2560. Freckles

 

In an episode of the Dick Van Dyke show, little Richie connects the freckles on his Dad's back to form a picture of the Liberty Bell. Alas, one of the freckles turns out to be a scar, so his Ripley's engagement falls through.

Consider Dick's back to be a plane with freckles at various (x, y) locations. Your job is to tell Richie how to connect the dots so as to minimize the amount of ink used. Richie connects the dots by drawing straight lines between pairs, possibly lifting the pen between lines. When Richie is done there must be a sequence of connected lines from any freckle to any other freckle.

 

Input. The first line contains 0 < n ≤ 100, the number of freckles on Dick's back. For each freckle, a line follows; each following line contains two real numbers indicating the (x, y) coordinates of the freckle.

 

Output.

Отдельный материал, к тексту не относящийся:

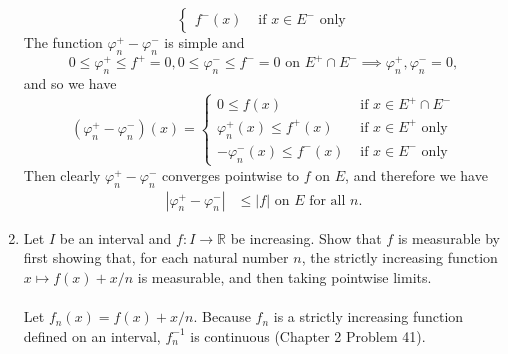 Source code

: \begin{enumerate}
\[\begin{cases}
            f^-(x)&\text{ if }x\in E^-\text{ only}
        \end{cases}    
    \]
    The function $\varphi^+_n-\varphi^-_n$ is simple and
    \[
        0\le\varphi^+_n\le f^+=0, 0\le\varphi^-_n\le f^-=0\text{ on }E^+\cap E^-\implies\varphi^+_n,\varphi^-_n =0,
    \]
    and so we have
    \[
        (\varphi^+_n-\varphi^-_n)(x)=
        \begin{cases}
            0\le f(x)&\text{ if }x\in E^+\cap E^-\\
            \varphi^+_n(x)\le f^+(x)&\text{ if }x\in E^+\text{ only}\\
            -\varphi^-_n(x)\le f^-(x)&\text{ if }x\in E^-\text{ only}
        \end{cases}    
    \]
    Then clearly $\varphi^+_n-\varphi^-_n$ converges pointwise to $f$ on $E$, and therefore we have
    \begin{align*}
        |\varphi^+_n-\varphi^-_n|&\le|f|\text{ on }E\text{ for all }n.
    \end{align*}
    \item Let $I$ be an interval and $f:I\to\mathbb{R}$ be increasing. Show that $f$ is measurable by first showing that, for each natural number $n$, the strictly increasing function $x\mapsto f(x)+x/n$ is measurable, and then taking pointwise limits.\\
    \\Let $f_n(x)=f(x)+x/n$.
    Because $f_n$ is a strictly increasing function defined on an interval, $f_n^{-1}$ is continuous (Chapter 2 Problem 41).
\end{enumerate}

Your program prints a single real number to two decimal places: the minimum total length of ink lines that can connect all the freckles.

.

Sample Input

3

1.0 1.0

2.0 2.0

2.0 4.0

 

Sample Output

3.41

 

 

РЕШЕНИЕ

графы – минимальный остов

 

Анализ алгоритма

Помкольку количество веснушек не велико, задачу можно решить как алгоритмом Крускала, так и Прима.

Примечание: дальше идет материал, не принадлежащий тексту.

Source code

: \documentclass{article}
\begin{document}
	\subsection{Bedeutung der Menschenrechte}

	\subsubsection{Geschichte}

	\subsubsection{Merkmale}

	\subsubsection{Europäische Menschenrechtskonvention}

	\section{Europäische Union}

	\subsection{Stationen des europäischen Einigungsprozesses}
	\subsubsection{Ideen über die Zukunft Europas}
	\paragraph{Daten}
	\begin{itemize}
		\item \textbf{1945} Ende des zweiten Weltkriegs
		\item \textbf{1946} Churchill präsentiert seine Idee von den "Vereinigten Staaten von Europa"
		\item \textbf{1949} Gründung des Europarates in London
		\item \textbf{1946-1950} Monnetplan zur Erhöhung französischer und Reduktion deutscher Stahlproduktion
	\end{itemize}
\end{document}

Евклидово минимальное остовное дерево, как правило, следует находить при помощи алгоритма Прима.

 

Реализация алгоритма – Крускал

 

#include <cstdio>

#include <algorithm>

#include <vector>

#include <cmath>

#define MAX 110

using namespace std;

 

int mas[MAX];

double x[MAX], y[MAX],  MST;

vector<vector<double> > e;

vector<vector<double> >::iterator iter;

vector<double> temp(3,0);

 

int Repr(int n)

{

  while (n != mas[n]) n = mas[n];

  return n; 

}

 

int Union(int x,int y)

{

  int x1 = Repr(x),y1 = Repr(y);

  mas[x1] = y1;

  return (x1 != y1);

}

 

int lt(vector<double> a, vector<double> b)

{

  return (a[2] < b[2]);

}

 

double RunMST(void)

{

  double res = 0.0;

  for(iter = e.begin(); iter != e.end(); iter++)

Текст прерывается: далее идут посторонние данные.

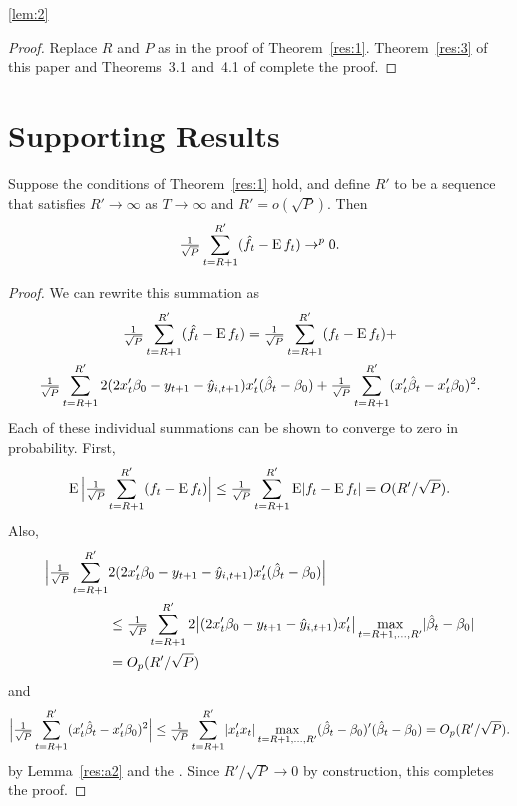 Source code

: \documentclass[12pt,fleqn]{article}
\begin{document}
\begin{rlem}{\ref{lem:2}}\end{rlem}
\begin{proof}
  Replace $R$ and $P$ as in the proof of Theorem~\ref{res:1}.
  Theorem~\ref{res:3} of this paper and Theorems~3.1 and~4.1 of
  \citet{RoW:05} complete the proof.
\end{proof}

\section*{Supporting Results}
\renewcommand\thesection{\Alph{section}}

\begin{alem}\label{res:a1}
  Suppose the conditions of Theorem~\ref{res:1} hold, and define $R'$
  to be a sequence that satisfies $R' \to \infty$ as $T \to \infty$
  and $R' = o(\sqrt{P})$. Then
  \begin{equation*}
    \tfrac{1}{\sqrt{P}} \sum_{t=R+1}^{R'} (\hat{f}_t - \operatorname{E} f_t) \to^p 0.
  \end{equation*}
\end{alem}

\begin{proof}
  We can rewrite this summation as
  \begin{multline*}
    \ocltc{t} (\fh_t - \E f_t) = \ocltc{t} (f_t - \E f_t) + \\
    \ocltc{t} 2 (2 x_t'\btrue - y_{t+1} - \yh_{i,t+1}) x_t'(\bh_t - \btrue)
    + \ocltc{t} (x_t'\bh_t - x_t'\btrue)^2.
  \end{multline*}
  Each of these individual summations can be shown to converge to
  zero in probability. First,
  \begin{equation*}
    \operatorname{E} \Big\lvert \tfrac{1}{\sqrt{P}} \sum_{t=R+1}^{R'} (f_t - \operatorname{E} f_t) \Big\rvert
    \leq \tfrac{1}{\sqrt{P}} \sum_{t=R+1}^{R'} \operatorname{E}\lvert f_t - \operatorname{E} f_t \rvert
    = O(R'/\sqrt{P}).
  \end{equation*}
  Also,
  \begin{align*}
    \Big\lvert \ocltc{t} &2 (2 x_t'\btrue - y_{t+1} - \yh_{i,t+1}) x_t'(\bh_t - \btrue) \Big\rvert \\
    &\leq \ocltc{t} 2 \big\lvert (2 x_t'\btrue - y_{t+1} - \yh_{i,t+1}) x_t' \big\rvert
    \max_{t=R+1,\dots,R'} \lvert  \bh_t - \btrue \rvert \\
    & = O_p(R'/\sqrt{P})
  \end{align*}
  and
  \begin{equation*}
    \Big\lvert \ocltc{t} (x_t'\bh_t - x_t'\btrue)^2 \Big\rvert
    \leq \ocltc{t} \lvert x_t'x_t \rvert \max_{t=R+1,\dots,R'} (\bh_t - \btrue)'(\bh_t - \btrue)
    = O_p(R'/\sqrt{P}).
  \end{equation*}
  by Lemma~\ref{res:a2} and the \lln. Since $R'/\sqrt{P} \to 0$ by
  construction, this completes the proof.
\end{proof}
\end{document}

    if (Union((*iter)[0],(*iter)[1]))

      res += (*iter)[2];

  return res;

}

 

int main(void)

{

  int i, j, n, m, tests;

  scanf("%d",&n);

  for(i = 1; i <= n; i++)

    scanf("%lf %lf",&x[i],&y[i]);

 

  for(i = 1; i <= n; i++) mas[i] = i;

   

  for(i = 1; i <= n; i++)

  for(j = i + 1; j <= n; j++)

  {

    temp[0] = i; temp[1] = j;

    temp[2] = sqrt((x[j] - x[i])*(x[j] - x[i]) +

                  (y[j] - y[i])*(y[j] - y[i]));

    e.push_back(temp);

  }

   

  sort(e.begin(),e.end(),lt);

  MST = RunMST();

 

  printf("%.2lf\n",MST);

  return 0;

}

 

Реализация алгоритма – Прим

 

#include <stdio.h>

#include <math.h>

#include <string.h>

#define MAX 110

 

double x[MAX], y[MAX];

int i, j, v, to, n;

int used[MAX], end_e[MAX];

double dist, min_e[MAX];

 

double dist2(int i, int j)

{

  return (x[j] - x[i])*(x[j] - x[i]) + (y[j] - y[i])*(y[j] - y[i]);

}

 

int main(void)

{

  scanf("%d",&n);

  for(i = 0; i < n; i++)

  {

    scanf("%lf %lf",&x[i], &y[i]);

    min_e[i] = 1e9;

  }

 

  memset(end_e,-1,sizeof(end_e));

  memset(used,0,sizeof(used));

 

  dist = min_e[0] = 0;

  for (i = 0; i < n; i++)

  {

    v = -1;

    for (j = 0; j < n; j++)

      if (!used[j] && (v == -1 || min_e[j] < min_e[v])) v = j;

 

    used[v] = 1;

    if (end_e[v] != -1) dist += sqrt(dist2(v,end_e[v]));

 

    for (to = 0; to < n; to++)

    {

      int dV_TO = dist2(v,to);

      if (!used[to] && (dV_TO < min_e[to]))

      {

        min_e[to] = dV_TO;

        end_e[to] = v;

      }

    }

  }

 

  printf("%.2lf\n",dist);

  return 0;

}